Task brief: Lines holding the string "сохраняется" are the ones to copy; find them all in the data.

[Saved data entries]
════════════════

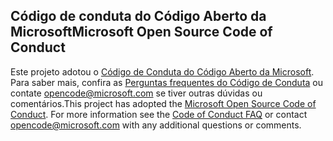 ## <a name="microsoft-open-source-code-of-conduct"></a><span data-ttu-id="5f5b1-101">Código de conduta do Código Aberto da Microsoft</span><span class="sxs-lookup"><span data-stu-id="5f5b1-101">Microsoft Open Source Code of Conduct</span></span>
<span data-ttu-id="5f5b1-p101">Este projeto adotou o [Código de Conduta do Código Aberto da Microsoft](https://opensource.microsoft.com/codeofconduct/). Para saber mais, confira as [Perguntas frequentes do Código de Conduta](https://opensource.microsoft.com/codeofconduct/faq/) ou contate [opencode@microsoft.com](mailto:opencode@microsoft.com) se tiver outras dúvidas ou comentários.</span><span class="sxs-lookup"><span data-stu-id="5f5b1-p101">This project has adopted the [Microsoft Open Source Code of Conduct](https://opensource.microsoft.com/codeofconduct/). For more information see the [Code of Conduct FAQ](https://opensource.microsoft.com/codeofconduct/faq/) or contact [opencode@microsoft.com](mailto:opencode@microsoft.com) with any additional questions or comments.</span></span>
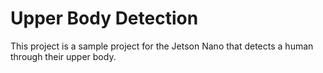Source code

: # Upper Body Detection
This project is a sample project for the Jetson Nano that detects a human through their upper body.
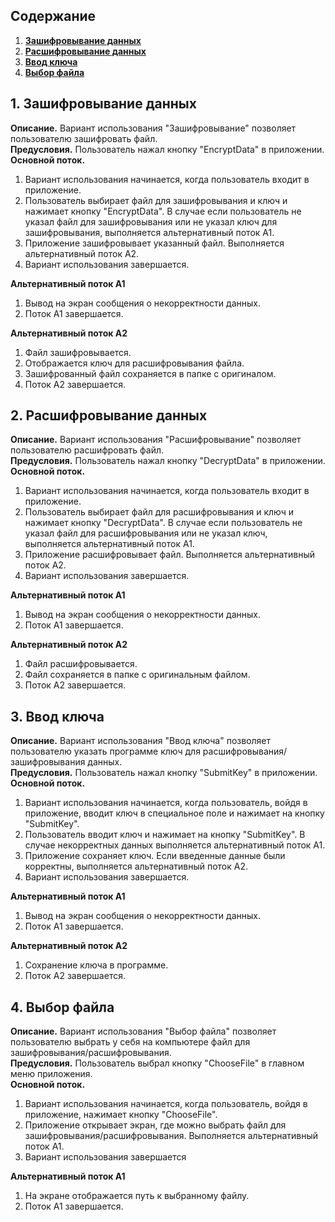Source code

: 
## Содержание
1. **[Зашифровывание данных](#EncryptData)**
2. **[Расшифровывание данных](#DecryptData)**
3. **[Ввод ключа](#SubmitKey)**
4. **[Выбор файла](#ChooseFile)**

<a name="EncryptData"/>

## 1. Зашифровывание данных  

**Описание.** Вариант использования "Зашифровывание" позволяет пользователю зашифровать файл.  
**Предусловия.** Пользователь нажал кнопку "EncryptData" в приложении.  
**Основной поток.**  
  1. Вариант использования начинается, когда пользователь входит в приложение.
  2. Пользователь выбирает файл для зашифровывания и ключ и нажимает кнопку "EncryptData". 
             В случае если пользователь не указал файл для зашифровывания или не указал ключ для зашифровывания, выполняется альтернативный поток А1.
  3. Приложение зашифровывает указанный файл.
	     Выполняется альтернативный
	     поток А2.
  4. Вариант использования завершается.
  
**Альтернативный поток А1**  

  1. Вывод на экран сообщения о некорректности данных. 
  2. Поток А1 завершается. 
 
**Альтернативный поток А2**  

  1. Файл зашифровывается. 
  2. Отображается ключ для расшифровывания файла.
  3. Зашифрованный файл сохраняется в папке с оригиналом.
  4. Поток А2 завершается.

<a name="DecryptData"/>

## 2. Расшифровывание данных
**Описание.** Вариант использования "Расшифровывание" позволяет пользователю расшифровать файл.  
**Предусловия.** Пользователь нажал кнопку "DecryptData" в приложении.  
**Основной поток.**  
  1. Вариант использования начинается, когда пользователь входит в приложение.
  2. Пользователь выбирает файл для расшифровывания и ключ и нажимает кнопку "DecryptData". 
             В случае если пользователь не указал файл для расшифровывания или не указал ключ, выполняется альтернативный поток А1.
  3. Приложение расшифровывает файл. Выполняется альтернативный
	     поток А2.
  4. Вариант использования завершается.
  
**Альтернативный поток А1**    

  1. Вывод на экран сообщения о некорректности данных. 
  2. Поток А1 завершается. 
 
**Альтернативный поток А2**  

 1. Файл расшифровывается. 
 2. Файл сохраняется в папке с оригинальным файлом.
 3. Поток А2 завершается.

<a name="SubmitKey"/>

## 3. Ввод ключа
**Описание.** Вариант использования "Ввод ключа" позволяет пользователю указать программе ключ для расшифровывания/зашифровывания данных.  
**Предусловия.** Пользователь нажал кнопку "SubmitKey" в приложении.  
**Основной поток.**  
  1. Вариант использования начинается, когда пользователь, войдя в приложение, вводит ключ в специальное поле и
	     нажимает на кнопку "SubmitKey".
  2. Пользователь вводит ключ и нажимает на кнопку "SubmitKey". 
             В случае некорректных данных выполняется альтернативный поток А1.
  3. Приложение сохраняет ключ.
	     Если введенные данные были корректны, выполняется альтернативный
	     поток А2.
  4. Вариант использования завершается.
  
**Альтернативный поток А1**  
  
  1. Вывод на экран сообщения о некорректности данных. 
  2. Поток А1 завершается.

**Альтернативный поток А2**  

  1. Сохранение ключа в программе. 
  2. Поток А2 завершается.

<a name="ChooseFile"/> 

## 4. Выбор файла
**Описание.** Вариант использования "Выбор файла" позволяет пользователю выбрать у себя на компьютере файл для зашифровывания/расшифровывания.  
**Предусловия.** Пользователь выбрал кнопку "ChooseFile" в главном меню приложения.  
**Основной поток.**  
  1. Вариант использования начинается, когда пользователь, войдя в приложение,
	    нажимает кнопку "ChooseFile".
  2. Приложение открывает экран, где можно выбрать файл для зашифровывания/расшифровывания.
  	      Выполняется альтернативный поток А1.
  3. Вариант использования завершается
  
**Альтернативный поток А1**  

  1. На экране отображается путь к выбранному файлу.
  2. Поток А1 завершается.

════════════════

Response:
  3. Зашифрованный файл сохраняется в папке с оригиналом.
 2. Файл сохраняется в папке с оригинальным файлом.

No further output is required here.